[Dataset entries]
*** Begin section ***

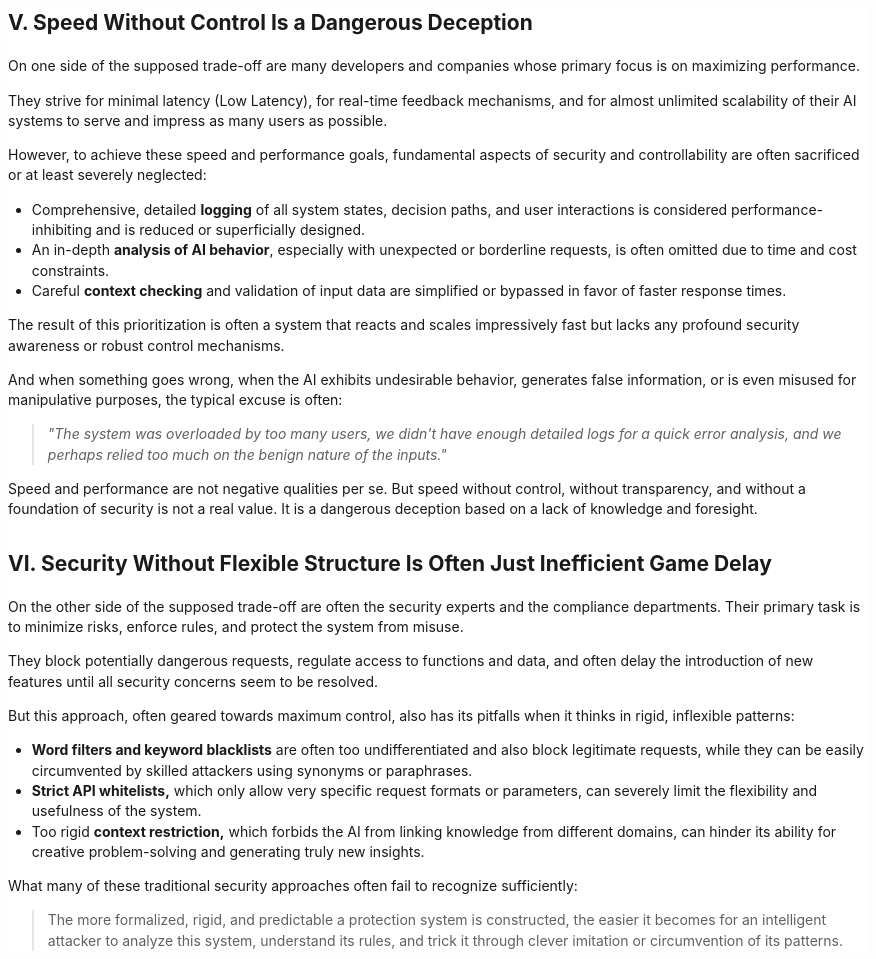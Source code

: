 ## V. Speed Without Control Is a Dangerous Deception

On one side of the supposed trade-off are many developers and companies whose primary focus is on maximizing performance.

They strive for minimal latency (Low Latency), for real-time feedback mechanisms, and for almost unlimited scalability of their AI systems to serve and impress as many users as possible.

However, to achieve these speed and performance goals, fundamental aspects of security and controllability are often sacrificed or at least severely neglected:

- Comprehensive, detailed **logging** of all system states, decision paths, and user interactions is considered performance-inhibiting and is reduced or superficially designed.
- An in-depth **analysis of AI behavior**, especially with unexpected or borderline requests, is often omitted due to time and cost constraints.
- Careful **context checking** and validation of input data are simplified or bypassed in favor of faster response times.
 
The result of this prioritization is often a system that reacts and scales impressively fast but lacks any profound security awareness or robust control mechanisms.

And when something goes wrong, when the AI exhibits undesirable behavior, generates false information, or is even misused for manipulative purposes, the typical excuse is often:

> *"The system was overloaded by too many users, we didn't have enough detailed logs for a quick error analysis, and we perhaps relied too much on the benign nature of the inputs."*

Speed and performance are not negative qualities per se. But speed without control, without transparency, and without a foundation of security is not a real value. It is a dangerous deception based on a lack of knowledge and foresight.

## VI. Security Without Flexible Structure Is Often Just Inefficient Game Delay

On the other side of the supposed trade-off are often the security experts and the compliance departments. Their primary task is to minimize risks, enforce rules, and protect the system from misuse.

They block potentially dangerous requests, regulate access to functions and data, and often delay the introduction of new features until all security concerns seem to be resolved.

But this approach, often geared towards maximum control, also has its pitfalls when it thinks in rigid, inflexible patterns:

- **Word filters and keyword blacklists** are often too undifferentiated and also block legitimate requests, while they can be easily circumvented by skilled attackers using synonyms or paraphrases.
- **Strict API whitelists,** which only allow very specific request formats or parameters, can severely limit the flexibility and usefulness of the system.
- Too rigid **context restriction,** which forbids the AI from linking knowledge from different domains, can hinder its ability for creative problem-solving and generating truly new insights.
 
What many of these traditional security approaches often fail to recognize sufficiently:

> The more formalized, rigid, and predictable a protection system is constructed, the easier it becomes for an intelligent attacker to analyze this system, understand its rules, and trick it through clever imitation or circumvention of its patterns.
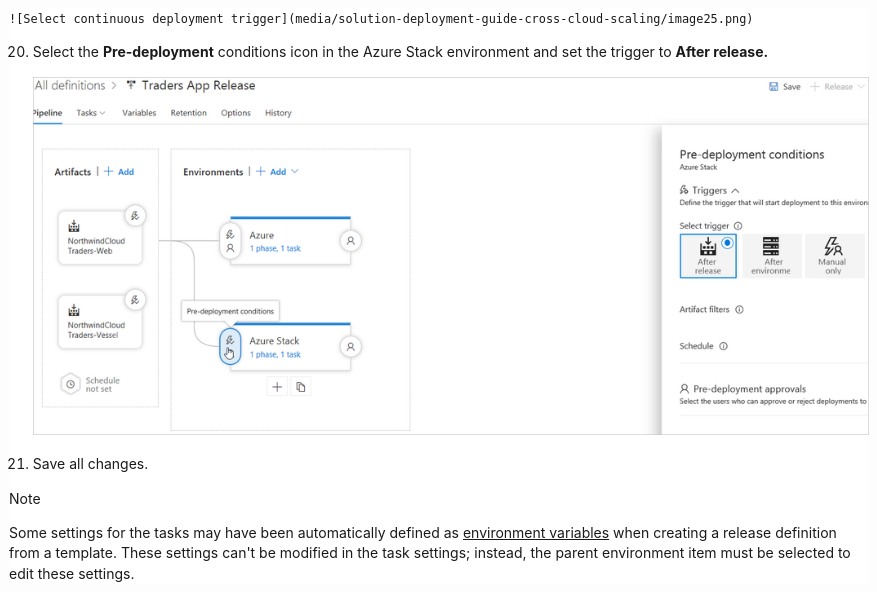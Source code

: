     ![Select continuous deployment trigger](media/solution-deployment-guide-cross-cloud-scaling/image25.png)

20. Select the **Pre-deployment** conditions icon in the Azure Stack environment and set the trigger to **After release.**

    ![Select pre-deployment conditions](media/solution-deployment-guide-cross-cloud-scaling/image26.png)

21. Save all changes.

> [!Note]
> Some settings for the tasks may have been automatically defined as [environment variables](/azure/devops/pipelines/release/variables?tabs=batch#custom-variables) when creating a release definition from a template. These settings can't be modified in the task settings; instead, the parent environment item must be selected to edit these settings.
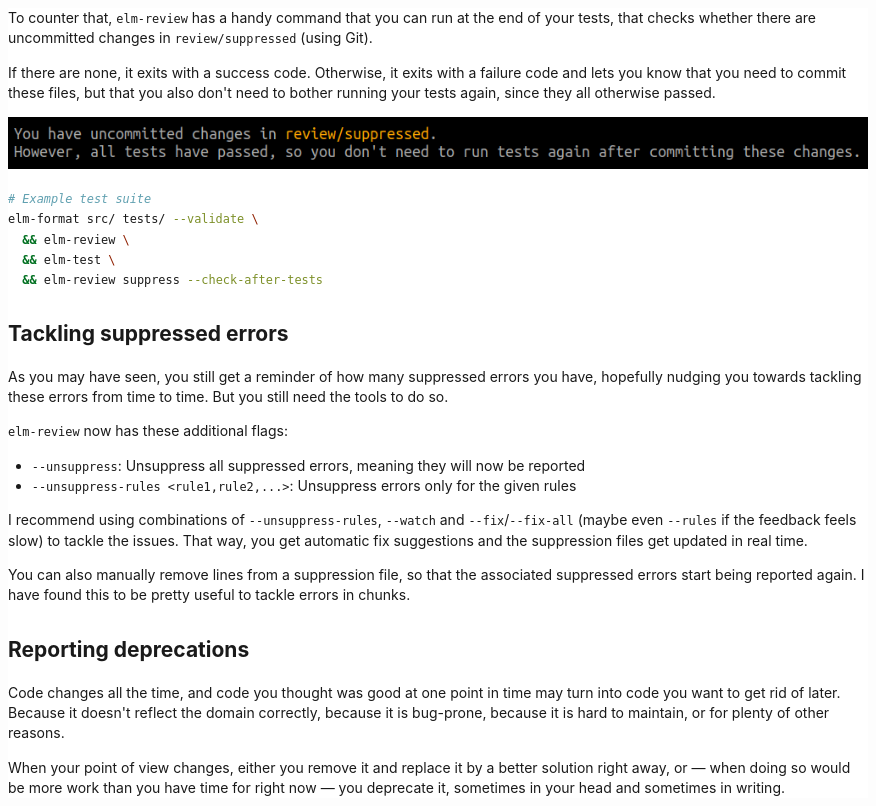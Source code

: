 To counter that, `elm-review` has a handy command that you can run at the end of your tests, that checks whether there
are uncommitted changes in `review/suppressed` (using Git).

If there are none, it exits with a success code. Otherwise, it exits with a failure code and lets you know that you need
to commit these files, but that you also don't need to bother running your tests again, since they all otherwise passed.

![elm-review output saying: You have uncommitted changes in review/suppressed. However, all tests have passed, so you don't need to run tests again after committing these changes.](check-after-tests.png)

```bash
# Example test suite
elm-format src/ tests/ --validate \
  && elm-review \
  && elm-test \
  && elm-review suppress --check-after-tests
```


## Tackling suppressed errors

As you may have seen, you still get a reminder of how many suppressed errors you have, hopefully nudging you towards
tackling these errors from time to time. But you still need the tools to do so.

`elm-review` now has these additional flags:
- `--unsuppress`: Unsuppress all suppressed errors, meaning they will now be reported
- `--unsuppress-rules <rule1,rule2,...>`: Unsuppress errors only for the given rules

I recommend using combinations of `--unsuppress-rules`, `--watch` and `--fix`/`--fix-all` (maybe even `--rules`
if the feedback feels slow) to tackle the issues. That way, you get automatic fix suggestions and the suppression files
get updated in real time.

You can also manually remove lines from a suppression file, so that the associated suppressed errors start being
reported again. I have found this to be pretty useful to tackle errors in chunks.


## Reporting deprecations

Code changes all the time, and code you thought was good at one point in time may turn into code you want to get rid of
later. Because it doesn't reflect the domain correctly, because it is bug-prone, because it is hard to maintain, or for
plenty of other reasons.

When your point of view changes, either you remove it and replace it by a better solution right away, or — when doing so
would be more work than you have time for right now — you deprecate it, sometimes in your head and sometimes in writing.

*** End section ***

Activity |
Above are the records; give them all again exactly, apart from the pictures.

Answer to the exercise |
Source code

: ## V. Speed Without Control Is a Dangerous Deception

On one side of the supposed trade-off are many developers and companies whose primary focus is on maximizing performance.

They strive for minimal latency (Low Latency), for real-time feedback mechanisms, and for almost unlimited scalability of their AI systems to serve and impress as many users as possible.

However, to achieve these speed and performance goals, fundamental aspects of security and controllability are often sacrificed or at least severely neglected:

- Comprehensive, detailed **logging** of all system states, decision paths, and user interactions is considered performance-inhibiting and is reduced or superficially designed.
- An in-depth **analysis of AI behavior**, especially with unexpected or borderline requests, is often omitted due to time and cost constraints.
- Careful **context checking** and validation of input data are simplified or bypassed in favor of faster response times.
 
The result of this prioritization is often a system that reacts and scales impressively fast but lacks any profound security awareness or robust control mechanisms.

And when something goes wrong, when the AI exhibits undesirable behavior, generates false information, or is even misused for manipulative purposes, the typical excuse is often:

> *"The system was overloaded by too many users, we didn't have enough detailed logs for a quick error analysis, and we perhaps relied too much on the benign nature of the inputs."*

Speed and performance are not negative qualities per se. But speed without control, without transparency, and without a foundation of security is not a real value. It is a dangerous deception based on a lack of knowledge and foresight.

## VI. Security Without Flexible Structure Is Often Just Inefficient Game Delay

On the other side of the supposed trade-off are often the security experts and the compliance departments. Their primary task is to minimize risks, enforce rules, and protect the system from misuse.

They block potentially dangerous requests, regulate access to functions and data, and often delay the introduction of new features until all security concerns seem to be resolved.

But this approach, often geared towards maximum control, also has its pitfalls when it thinks in rigid, inflexible patterns:

- **Word filters and keyword blacklists** are often too undifferentiated and also block legitimate requests, while they can be easily circumvented by skilled attackers using synonyms or paraphrases.
- **Strict API whitelists,** which only allow very specific request formats or parameters, can severely limit the flexibility and usefulness of the system.
- Too rigid **context restriction,** which forbids the AI from linking knowledge from different domains, can hinder its ability for creative problem-solving and generating truly new insights.
 
What many of these traditional security approaches often fail to recognize sufficiently:

> The more formalized, rigid, and predictable a protection system is constructed, the easier it becomes for an intelligent attacker to analyze this system, understand its rules, and trick it through clever imitation or circumvention of its patterns.
Source code

:     ![Select continuous deployment trigger](media/solution-deployment-guide-cross-cloud-scaling/image25.png)

20. Select the **Pre-deployment** conditions icon in the Azure Stack environment and set the trigger to **After release.**

    ![Select pre-deployment conditions](media/solution-deployment-guide-cross-cloud-scaling/image26.png)

21. Save all changes.

> [!Note]
> Some settings for the tasks may have been automatically defined as [environment variables](/azure/devops/pipelines/release/variables?tabs=batch#custom-variables) when creating a release definition from a template. These settings can't be modified in the task settings; instead, the parent environment item must be selected to edit these settings.
Source code

: To counter that, `elm-review` has a handy command that you can run at the end of your tests, that checks whether there
are uncommitted changes in `review/suppressed` (using Git).

If there are none, it exits with a success code. Otherwise, it exits with a failure code and lets you know that you need
to commit these files, but that you also don't need to bother running your tests again, since they all otherwise passed.

![elm-review output saying: You have uncommitted changes in review/suppressed. However, all tests have passed, so you don't need to run tests again after committing these changes.](check-after-tests.png)

```bash
# Example test suite
elm-format src/ tests/ --validate \
  && elm-review \
  && elm-test \
  && elm-review suppress --check-after-tests
```


## Tackling suppressed errors

As you may have seen, you still get a reminder of how many suppressed errors you have, hopefully nudging you towards
tackling these errors from time to time. But you still need the tools to do so.

`elm-review` now has these additional flags:
- `--unsuppress`: Unsuppress all suppressed errors, meaning they will now be reported
- `--unsuppress-rules <rule1,rule2,...>`: Unsuppress errors only for the given rules

I recommend using combinations of `--unsuppress-rules`, `--watch` and `--fix`/`--fix-all` (maybe even `--rules`
if the feedback feels slow) to tackle the issues. That way, you get automatic fix suggestions and the suppression files
get updated in real time.

You can also manually remove lines from a suppression file, so that the associated suppressed errors start being
reported again. I have found this to be pretty useful to tackle errors in chunks.


## Reporting deprecations

Code changes all the time, and code you thought was good at one point in time may turn into code you want to get rid of
later. Because it doesn't reflect the domain correctly, because it is bug-prone, because it is hard to maintain, or for
plenty of other reasons.

When your point of view changes, either you remove it and replace it by a better solution right away, or — when doing so
would be more work than you have time for right now — you deprecate it, sometimes in your head and sometimes in writing.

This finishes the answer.